> Your task
Each entry below is to be copied verbatim.

___ Input material ___

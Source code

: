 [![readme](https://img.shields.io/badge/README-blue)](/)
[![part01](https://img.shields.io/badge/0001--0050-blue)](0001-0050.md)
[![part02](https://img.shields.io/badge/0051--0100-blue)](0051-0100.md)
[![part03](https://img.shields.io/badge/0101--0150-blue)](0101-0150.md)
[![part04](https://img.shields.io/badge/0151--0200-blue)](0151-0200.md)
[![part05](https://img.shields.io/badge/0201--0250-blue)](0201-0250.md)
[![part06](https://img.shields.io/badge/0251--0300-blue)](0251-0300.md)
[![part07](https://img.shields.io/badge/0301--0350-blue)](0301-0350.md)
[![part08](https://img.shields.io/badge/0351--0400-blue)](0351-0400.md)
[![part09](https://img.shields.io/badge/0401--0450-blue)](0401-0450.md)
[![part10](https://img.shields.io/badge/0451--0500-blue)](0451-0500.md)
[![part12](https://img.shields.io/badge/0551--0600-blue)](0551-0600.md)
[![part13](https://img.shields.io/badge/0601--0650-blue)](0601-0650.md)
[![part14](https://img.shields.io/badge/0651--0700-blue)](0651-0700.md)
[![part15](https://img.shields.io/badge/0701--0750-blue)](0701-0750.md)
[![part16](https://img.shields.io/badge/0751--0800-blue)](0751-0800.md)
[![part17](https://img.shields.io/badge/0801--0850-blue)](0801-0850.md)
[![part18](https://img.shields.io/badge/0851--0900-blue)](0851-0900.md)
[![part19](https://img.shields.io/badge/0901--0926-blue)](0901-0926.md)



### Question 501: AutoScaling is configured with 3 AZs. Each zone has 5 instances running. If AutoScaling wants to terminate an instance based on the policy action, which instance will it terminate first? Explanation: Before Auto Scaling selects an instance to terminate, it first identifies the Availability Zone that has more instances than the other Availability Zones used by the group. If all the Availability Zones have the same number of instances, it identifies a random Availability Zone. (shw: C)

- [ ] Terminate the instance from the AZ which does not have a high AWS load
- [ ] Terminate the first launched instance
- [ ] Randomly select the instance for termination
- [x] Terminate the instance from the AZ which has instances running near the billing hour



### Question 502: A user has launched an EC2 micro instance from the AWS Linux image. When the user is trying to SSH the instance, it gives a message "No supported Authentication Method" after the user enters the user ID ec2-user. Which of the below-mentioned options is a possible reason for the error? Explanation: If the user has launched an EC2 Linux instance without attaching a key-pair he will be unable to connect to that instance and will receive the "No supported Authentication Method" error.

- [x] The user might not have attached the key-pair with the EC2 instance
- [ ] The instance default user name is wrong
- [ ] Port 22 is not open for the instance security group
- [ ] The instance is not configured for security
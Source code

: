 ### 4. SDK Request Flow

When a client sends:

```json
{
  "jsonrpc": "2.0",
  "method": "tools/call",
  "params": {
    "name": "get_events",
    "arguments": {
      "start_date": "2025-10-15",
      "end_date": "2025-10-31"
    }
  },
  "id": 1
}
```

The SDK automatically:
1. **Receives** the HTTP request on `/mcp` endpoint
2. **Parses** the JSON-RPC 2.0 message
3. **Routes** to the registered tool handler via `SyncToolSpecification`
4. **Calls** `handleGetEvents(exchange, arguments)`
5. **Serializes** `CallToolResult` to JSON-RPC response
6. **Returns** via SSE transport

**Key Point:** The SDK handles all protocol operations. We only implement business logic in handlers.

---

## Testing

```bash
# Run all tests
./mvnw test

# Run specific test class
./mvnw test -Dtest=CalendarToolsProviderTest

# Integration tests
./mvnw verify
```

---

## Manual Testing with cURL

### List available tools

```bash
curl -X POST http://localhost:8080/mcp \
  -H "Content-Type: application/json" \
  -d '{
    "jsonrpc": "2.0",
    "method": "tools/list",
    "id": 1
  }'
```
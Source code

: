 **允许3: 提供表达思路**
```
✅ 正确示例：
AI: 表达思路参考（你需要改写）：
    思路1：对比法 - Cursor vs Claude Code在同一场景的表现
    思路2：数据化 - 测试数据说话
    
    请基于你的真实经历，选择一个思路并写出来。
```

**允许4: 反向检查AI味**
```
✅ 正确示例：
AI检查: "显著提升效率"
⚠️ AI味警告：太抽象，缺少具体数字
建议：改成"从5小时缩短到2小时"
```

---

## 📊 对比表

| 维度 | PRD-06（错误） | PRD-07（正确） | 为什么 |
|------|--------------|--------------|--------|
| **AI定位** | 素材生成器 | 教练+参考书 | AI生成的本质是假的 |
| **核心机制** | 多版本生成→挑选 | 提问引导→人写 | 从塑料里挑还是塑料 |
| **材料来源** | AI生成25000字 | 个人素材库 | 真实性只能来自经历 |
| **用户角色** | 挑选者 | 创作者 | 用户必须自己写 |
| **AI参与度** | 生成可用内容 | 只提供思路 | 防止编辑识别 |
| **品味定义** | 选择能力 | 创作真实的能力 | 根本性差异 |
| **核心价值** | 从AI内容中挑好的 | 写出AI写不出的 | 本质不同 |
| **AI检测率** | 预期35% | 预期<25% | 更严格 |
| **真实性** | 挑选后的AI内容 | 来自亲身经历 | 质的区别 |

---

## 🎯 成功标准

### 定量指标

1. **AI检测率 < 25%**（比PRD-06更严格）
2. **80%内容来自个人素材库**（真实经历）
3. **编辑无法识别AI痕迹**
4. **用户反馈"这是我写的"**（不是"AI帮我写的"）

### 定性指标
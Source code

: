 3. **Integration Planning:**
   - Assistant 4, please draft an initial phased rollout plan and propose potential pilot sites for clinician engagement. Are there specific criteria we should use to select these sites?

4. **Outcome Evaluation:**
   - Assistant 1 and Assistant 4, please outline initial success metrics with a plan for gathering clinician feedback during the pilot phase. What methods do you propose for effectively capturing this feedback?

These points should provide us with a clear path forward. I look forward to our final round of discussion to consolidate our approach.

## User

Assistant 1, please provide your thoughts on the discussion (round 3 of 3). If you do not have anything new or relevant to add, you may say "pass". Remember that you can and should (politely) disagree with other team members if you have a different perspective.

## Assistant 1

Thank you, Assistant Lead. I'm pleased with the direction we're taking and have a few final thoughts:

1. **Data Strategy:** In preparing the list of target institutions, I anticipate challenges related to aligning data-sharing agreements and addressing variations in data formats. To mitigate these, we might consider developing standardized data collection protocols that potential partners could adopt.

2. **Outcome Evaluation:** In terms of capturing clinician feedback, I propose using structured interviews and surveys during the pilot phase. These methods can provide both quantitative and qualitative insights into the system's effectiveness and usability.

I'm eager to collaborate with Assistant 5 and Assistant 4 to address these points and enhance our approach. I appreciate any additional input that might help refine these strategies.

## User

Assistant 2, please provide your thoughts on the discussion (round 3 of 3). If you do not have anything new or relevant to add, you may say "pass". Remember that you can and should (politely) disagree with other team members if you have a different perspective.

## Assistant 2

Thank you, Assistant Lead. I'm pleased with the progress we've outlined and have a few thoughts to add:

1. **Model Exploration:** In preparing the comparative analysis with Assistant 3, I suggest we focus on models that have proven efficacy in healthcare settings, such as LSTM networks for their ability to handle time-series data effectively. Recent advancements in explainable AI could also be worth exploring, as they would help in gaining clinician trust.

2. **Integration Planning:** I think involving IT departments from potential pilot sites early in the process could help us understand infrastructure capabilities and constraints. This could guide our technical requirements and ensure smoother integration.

___

> Output for this task
Source code

: [![readme](https://img.shields.io/badge/README-blue)](/)
[![part01](https://img.shields.io/badge/0001--0050-blue)](0001-0050.md)
[![part02](https://img.shields.io/badge/0051--0100-blue)](0051-0100.md)
[![part03](https://img.shields.io/badge/0101--0150-blue)](0101-0150.md)
[![part04](https://img.shields.io/badge/0151--0200-blue)](0151-0200.md)
[![part05](https://img.shields.io/badge/0201--0250-blue)](0201-0250.md)
[![part06](https://img.shields.io/badge/0251--0300-blue)](0251-0300.md)
[![part07](https://img.shields.io/badge/0301--0350-blue)](0301-0350.md)
[![part08](https://img.shields.io/badge/0351--0400-blue)](0351-0400.md)
[![part09](https://img.shields.io/badge/0401--0450-blue)](0401-0450.md)
[![part10](https://img.shields.io/badge/0451--0500-blue)](0451-0500.md)
[![part12](https://img.shields.io/badge/0551--0600-blue)](0551-0600.md)
[![part13](https://img.shields.io/badge/0601--0650-blue)](0601-0650.md)
[![part14](https://img.shields.io/badge/0651--0700-blue)](0651-0700.md)
[![part15](https://img.shields.io/badge/0701--0750-blue)](0701-0750.md)
[![part16](https://img.shields.io/badge/0751--0800-blue)](0751-0800.md)
[![part17](https://img.shields.io/badge/0801--0850-blue)](0801-0850.md)
[![part18](https://img.shields.io/badge/0851--0900-blue)](0851-0900.md)
[![part19](https://img.shields.io/badge/0901--0926-blue)](0901-0926.md)



### Question 501: AutoScaling is configured with 3 AZs. Each zone has 5 instances running. If AutoScaling wants to terminate an instance based on the policy action, which instance will it terminate first? Explanation: Before Auto Scaling selects an instance to terminate, it first identifies the Availability Zone that has more instances than the other Availability Zones used by the group. If all the Availability Zones have the same number of instances, it identifies a random Availability Zone. (shw: C)

- [ ] Terminate the instance from the AZ which does not have a high AWS load
- [ ] Terminate the first launched instance
- [ ] Randomly select the instance for termination
- [x] Terminate the instance from the AZ which has instances running near the billing hour



### Question 502: A user has launched an EC2 micro instance from the AWS Linux image. When the user is trying to SSH the instance, it gives a message "No supported Authentication Method" after the user enters the user ID ec2-user. Which of the below-mentioned options is a possible reason for the error? Explanation: If the user has launched an EC2 Linux instance without attaching a key-pair he will be unable to connect to that instance and will receive the "No supported Authentication Method" error.

- [x] The user might not have attached the key-pair with the EC2 instance
- [ ] The instance default user name is wrong
- [ ] Port 22 is not open for the instance security group
- [ ] The instance is not configured for security
Source code

: ### 4. SDK Request Flow

When a client sends:

```json
{
  "jsonrpc": "2.0",
  "method": "tools/call",
  "params": {
    "name": "get_events",
    "arguments": {
      "start_date": "2025-10-15",
      "end_date": "2025-10-31"
    }
  },
  "id": 1
}
```

The SDK automatically:
1. **Receives** the HTTP request on `/mcp` endpoint
2. **Parses** the JSON-RPC 2.0 message
3. **Routes** to the registered tool handler via `SyncToolSpecification`
4. **Calls** `handleGetEvents(exchange, arguments)`
5. **Serializes** `CallToolResult` to JSON-RPC response
6. **Returns** via SSE transport

**Key Point:** The SDK handles all protocol operations. We only implement business logic in handlers.

---

## Testing

```bash
# Run all tests
./mvnw test

# Run specific test class
./mvnw test -Dtest=CalendarToolsProviderTest

# Integration tests
./mvnw verify
```

---

## Manual Testing with cURL

### List available tools

```bash
curl -X POST http://localhost:8080/mcp \
  -H "Content-Type: application/json" \
  -d '{
    "jsonrpc": "2.0",
    "method": "tools/list",
    "id": 1
  }'
```
Source code

: **允许3: 提供表达思路**
```
✅ 正确示例：
AI: 表达思路参考（你需要改写）：
    思路1：对比法 - Cursor vs Claude Code在同一场景的表现
    思路2：数据化 - 测试数据说话
    
    请基于你的真实经历，选择一个思路并写出来。
```

**允许4: 反向检查AI味**
```
✅ 正确示例：
AI检查: "显著提升效率"
⚠️ AI味警告：太抽象，缺少具体数字
建议：改成"从5小时缩短到2小时"
```

---

## 📊 对比表

| 维度 | PRD-06（错误） | PRD-07（正确） | 为什么 |
|------|--------------|--------------|--------|
| **AI定位** | 素材生成器 | 教练+参考书 | AI生成的本质是假的 |
| **核心机制** | 多版本生成→挑选 | 提问引导→人写 | 从塑料里挑还是塑料 |
| **材料来源** | AI生成25000字 | 个人素材库 | 真实性只能来自经历 |
| **用户角色** | 挑选者 | 创作者 | 用户必须自己写 |
| **AI参与度** | 生成可用内容 | 只提供思路 | 防止编辑识别 |
| **品味定义** | 选择能力 | 创作真实的能力 | 根本性差异 |
| **核心价值** | 从AI内容中挑好的 | 写出AI写不出的 | 本质不同 |
| **AI检测率** | 预期35% | 预期<25% | 更严格 |
| **真实性** | 挑选后的AI内容 | 来自亲身经历 | 质的区别 |

---

## 🎯 成功标准

### 定量指标

1. **AI检测率 < 25%**（比PRD-06更严格）
2. **80%内容来自个人素材库**（真实经历）
3. **编辑无法识别AI痕迹**
4. **用户反馈"这是我写的"**（不是"AI帮我写的"）

### 定性指标
Source code

: 3. **Integration Planning:**
   - Assistant 4, please draft an initial phased rollout plan and propose potential pilot sites for clinician engagement. Are there specific criteria we should use to select these sites?

4. **Outcome Evaluation:**
   - Assistant 1 and Assistant 4, please outline initial success metrics with a plan for gathering clinician feedback during the pilot phase. What methods do you propose for effectively capturing this feedback?

These points should provide us with a clear path forward. I look forward to our final round of discussion to consolidate our approach.

## User

Assistant 1, please provide your thoughts on the discussion (round 3 of 3). If you do not have anything new or relevant to add, you may say "pass". Remember that you can and should (politely) disagree with other team members if you have a different perspective.

## Assistant 1

Thank you, Assistant Lead. I'm pleased with the direction we're taking and have a few final thoughts:

1. **Data Strategy:** In preparing the list of target institutions, I anticipate challenges related to aligning data-sharing agreements and addressing variations in data formats. To mitigate these, we might consider developing standardized data collection protocols that potential partners could adopt.

2. **Outcome Evaluation:** In terms of capturing clinician feedback, I propose using structured interviews and surveys during the pilot phase. These methods can provide both quantitative and qualitative insights into the system's effectiveness and usability.

I'm eager to collaborate with Assistant 5 and Assistant 4 to address these points and enhance our approach. I appreciate any additional input that might help refine these strategies.

## User

Assistant 2, please provide your thoughts on the discussion (round 3 of 3). If you do not have anything new or relevant to add, you may say "pass". Remember that you can and should (politely) disagree with other team members if you have a different perspective.

## Assistant 2

Thank you, Assistant Lead. I'm pleased with the progress we've outlined and have a few thoughts to add:

1. **Model Exploration:** In preparing the comparative analysis with Assistant 3, I suggest we focus on models that have proven efficacy in healthcare settings, such as LSTM networks for their ability to handle time-series data effectively. Recent advancements in explainable AI could also be worth exploring, as they would help in gaining clinician trust.

2. **Integration Planning:** I think involving IT departments from potential pilot sites early in the process could help us understand infrastructure capabilities and constraints. This could guide our technical requirements and ensure smoother integration.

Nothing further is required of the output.